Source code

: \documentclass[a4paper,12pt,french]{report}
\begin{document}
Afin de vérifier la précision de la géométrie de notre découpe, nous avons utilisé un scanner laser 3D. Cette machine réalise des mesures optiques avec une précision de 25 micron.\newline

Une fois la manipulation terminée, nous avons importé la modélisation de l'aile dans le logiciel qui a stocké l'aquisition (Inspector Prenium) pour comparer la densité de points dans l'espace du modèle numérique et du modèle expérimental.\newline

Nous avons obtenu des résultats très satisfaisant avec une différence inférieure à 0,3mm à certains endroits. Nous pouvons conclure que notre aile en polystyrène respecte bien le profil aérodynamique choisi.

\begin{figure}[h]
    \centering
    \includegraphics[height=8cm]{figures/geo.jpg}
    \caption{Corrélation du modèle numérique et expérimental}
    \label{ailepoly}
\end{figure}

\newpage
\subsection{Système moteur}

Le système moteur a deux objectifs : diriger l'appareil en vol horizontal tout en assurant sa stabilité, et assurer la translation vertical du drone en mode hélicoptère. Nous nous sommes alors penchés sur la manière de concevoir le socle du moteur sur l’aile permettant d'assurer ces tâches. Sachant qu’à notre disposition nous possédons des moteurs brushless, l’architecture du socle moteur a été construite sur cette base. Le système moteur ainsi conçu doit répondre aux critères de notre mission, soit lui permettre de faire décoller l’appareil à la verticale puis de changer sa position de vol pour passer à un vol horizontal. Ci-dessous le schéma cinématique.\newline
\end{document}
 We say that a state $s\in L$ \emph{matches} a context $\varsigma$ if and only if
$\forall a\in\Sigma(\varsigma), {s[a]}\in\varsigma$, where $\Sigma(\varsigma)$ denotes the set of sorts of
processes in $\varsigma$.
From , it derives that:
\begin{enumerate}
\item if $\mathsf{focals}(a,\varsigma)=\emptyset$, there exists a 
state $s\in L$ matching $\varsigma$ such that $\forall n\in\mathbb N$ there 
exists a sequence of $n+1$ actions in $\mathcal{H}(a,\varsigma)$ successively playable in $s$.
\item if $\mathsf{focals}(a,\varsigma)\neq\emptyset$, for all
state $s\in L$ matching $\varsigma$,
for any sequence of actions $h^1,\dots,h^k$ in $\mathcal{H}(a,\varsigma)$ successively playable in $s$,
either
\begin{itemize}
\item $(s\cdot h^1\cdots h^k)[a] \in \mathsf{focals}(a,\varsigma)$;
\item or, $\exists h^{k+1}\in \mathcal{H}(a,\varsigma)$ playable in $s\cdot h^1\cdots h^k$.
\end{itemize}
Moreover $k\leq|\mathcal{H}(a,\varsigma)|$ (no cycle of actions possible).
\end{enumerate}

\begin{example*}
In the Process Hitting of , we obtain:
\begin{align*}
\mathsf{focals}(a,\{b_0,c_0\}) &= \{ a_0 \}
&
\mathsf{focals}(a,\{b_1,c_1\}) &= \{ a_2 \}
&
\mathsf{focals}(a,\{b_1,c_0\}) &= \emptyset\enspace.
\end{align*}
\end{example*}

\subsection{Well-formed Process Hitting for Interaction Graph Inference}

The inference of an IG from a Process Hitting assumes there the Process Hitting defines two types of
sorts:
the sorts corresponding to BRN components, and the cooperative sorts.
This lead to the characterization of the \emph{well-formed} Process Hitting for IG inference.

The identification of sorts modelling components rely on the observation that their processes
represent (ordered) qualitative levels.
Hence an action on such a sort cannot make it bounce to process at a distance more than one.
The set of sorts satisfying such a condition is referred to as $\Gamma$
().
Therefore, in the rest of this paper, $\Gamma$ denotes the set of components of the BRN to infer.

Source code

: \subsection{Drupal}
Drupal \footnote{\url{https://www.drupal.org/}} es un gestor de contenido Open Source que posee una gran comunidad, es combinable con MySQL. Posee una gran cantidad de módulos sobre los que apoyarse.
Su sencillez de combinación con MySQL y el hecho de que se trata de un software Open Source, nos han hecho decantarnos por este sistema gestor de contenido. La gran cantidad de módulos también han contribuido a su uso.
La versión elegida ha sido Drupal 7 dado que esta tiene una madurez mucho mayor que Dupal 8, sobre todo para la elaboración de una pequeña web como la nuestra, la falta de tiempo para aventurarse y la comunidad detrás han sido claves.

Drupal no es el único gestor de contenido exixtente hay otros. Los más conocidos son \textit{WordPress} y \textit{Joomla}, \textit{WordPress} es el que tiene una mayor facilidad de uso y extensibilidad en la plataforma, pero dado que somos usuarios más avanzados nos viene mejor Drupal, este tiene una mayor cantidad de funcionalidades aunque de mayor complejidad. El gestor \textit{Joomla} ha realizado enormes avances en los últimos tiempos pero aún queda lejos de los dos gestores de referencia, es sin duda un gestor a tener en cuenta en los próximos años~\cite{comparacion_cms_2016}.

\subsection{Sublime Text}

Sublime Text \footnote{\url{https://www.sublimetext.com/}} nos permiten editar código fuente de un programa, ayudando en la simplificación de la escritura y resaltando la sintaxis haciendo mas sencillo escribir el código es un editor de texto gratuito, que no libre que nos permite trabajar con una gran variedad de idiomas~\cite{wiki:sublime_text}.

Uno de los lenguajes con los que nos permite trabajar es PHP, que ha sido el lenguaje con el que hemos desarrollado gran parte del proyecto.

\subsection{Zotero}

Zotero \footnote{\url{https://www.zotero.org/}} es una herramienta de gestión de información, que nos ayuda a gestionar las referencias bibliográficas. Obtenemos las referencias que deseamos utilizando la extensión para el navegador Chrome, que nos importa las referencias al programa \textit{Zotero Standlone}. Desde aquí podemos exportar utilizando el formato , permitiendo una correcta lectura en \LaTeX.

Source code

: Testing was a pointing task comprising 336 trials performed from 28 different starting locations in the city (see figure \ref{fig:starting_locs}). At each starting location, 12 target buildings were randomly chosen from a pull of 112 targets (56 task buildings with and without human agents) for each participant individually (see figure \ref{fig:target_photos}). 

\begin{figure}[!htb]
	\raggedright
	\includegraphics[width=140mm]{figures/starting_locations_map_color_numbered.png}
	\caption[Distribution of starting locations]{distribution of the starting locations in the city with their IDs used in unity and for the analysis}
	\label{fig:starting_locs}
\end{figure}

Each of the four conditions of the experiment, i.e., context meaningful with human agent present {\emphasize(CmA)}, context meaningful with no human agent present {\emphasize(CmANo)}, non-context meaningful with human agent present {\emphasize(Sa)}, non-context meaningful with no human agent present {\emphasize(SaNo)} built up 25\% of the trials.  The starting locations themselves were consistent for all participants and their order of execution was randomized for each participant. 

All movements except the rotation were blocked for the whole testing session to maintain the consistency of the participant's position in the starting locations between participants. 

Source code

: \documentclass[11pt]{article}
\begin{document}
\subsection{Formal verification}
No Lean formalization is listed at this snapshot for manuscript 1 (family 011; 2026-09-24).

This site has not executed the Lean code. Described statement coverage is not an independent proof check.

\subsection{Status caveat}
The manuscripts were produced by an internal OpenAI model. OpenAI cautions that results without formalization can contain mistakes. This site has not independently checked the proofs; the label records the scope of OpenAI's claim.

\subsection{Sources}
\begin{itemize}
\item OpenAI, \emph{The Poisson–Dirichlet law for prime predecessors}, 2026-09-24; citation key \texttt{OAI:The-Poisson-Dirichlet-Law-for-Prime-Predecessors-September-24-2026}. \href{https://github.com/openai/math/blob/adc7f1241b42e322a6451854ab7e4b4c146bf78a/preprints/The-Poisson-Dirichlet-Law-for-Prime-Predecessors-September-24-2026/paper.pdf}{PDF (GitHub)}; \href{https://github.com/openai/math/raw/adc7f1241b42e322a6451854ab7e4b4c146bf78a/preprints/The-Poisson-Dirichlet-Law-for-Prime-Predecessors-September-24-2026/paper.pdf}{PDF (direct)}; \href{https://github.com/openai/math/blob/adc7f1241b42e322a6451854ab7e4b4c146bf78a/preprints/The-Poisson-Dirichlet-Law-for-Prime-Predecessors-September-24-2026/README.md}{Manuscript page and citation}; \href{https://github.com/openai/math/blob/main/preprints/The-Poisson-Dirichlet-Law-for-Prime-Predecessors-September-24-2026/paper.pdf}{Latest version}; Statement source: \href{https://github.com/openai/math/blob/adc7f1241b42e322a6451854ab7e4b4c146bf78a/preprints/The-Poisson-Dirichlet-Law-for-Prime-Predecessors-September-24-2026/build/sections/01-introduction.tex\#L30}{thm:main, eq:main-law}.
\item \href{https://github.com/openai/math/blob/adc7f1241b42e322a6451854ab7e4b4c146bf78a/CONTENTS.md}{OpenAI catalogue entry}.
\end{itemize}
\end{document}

********************

• _Task prompt_
Once the line with "Therefore, in the" is found in the records above, print exactly that line and every line after it through the line with "La versión elegida".

• _Task response_
Therefore, in the rest of this paper, $\Gamma$ denotes the set of components of the BRN to infer.

Source code

: \subsection{Drupal}
Drupal \footnote{\url{https://www.drupal.org/}} es un gestor de contenido Open Source que posee una gran comunidad, es combinable con MySQL. Posee una gran cantidad de módulos sobre los que apoyarse.
Su sencillez de combinación con MySQL y el hecho de que se trata de un software Open Source, nos han hecho decantarnos por este sistema gestor de contenido. La gran cantidad de módulos también han contribuido a su uso.
La versión elegida ha sido Drupal 7 dado que esta tiene una madurez mucho mayor que Dupal 8, sobre todo para la elaboración de una pequeña web como la nuestra, la falta de tiempo para aventurarse y la comunidad detrás han sido claves.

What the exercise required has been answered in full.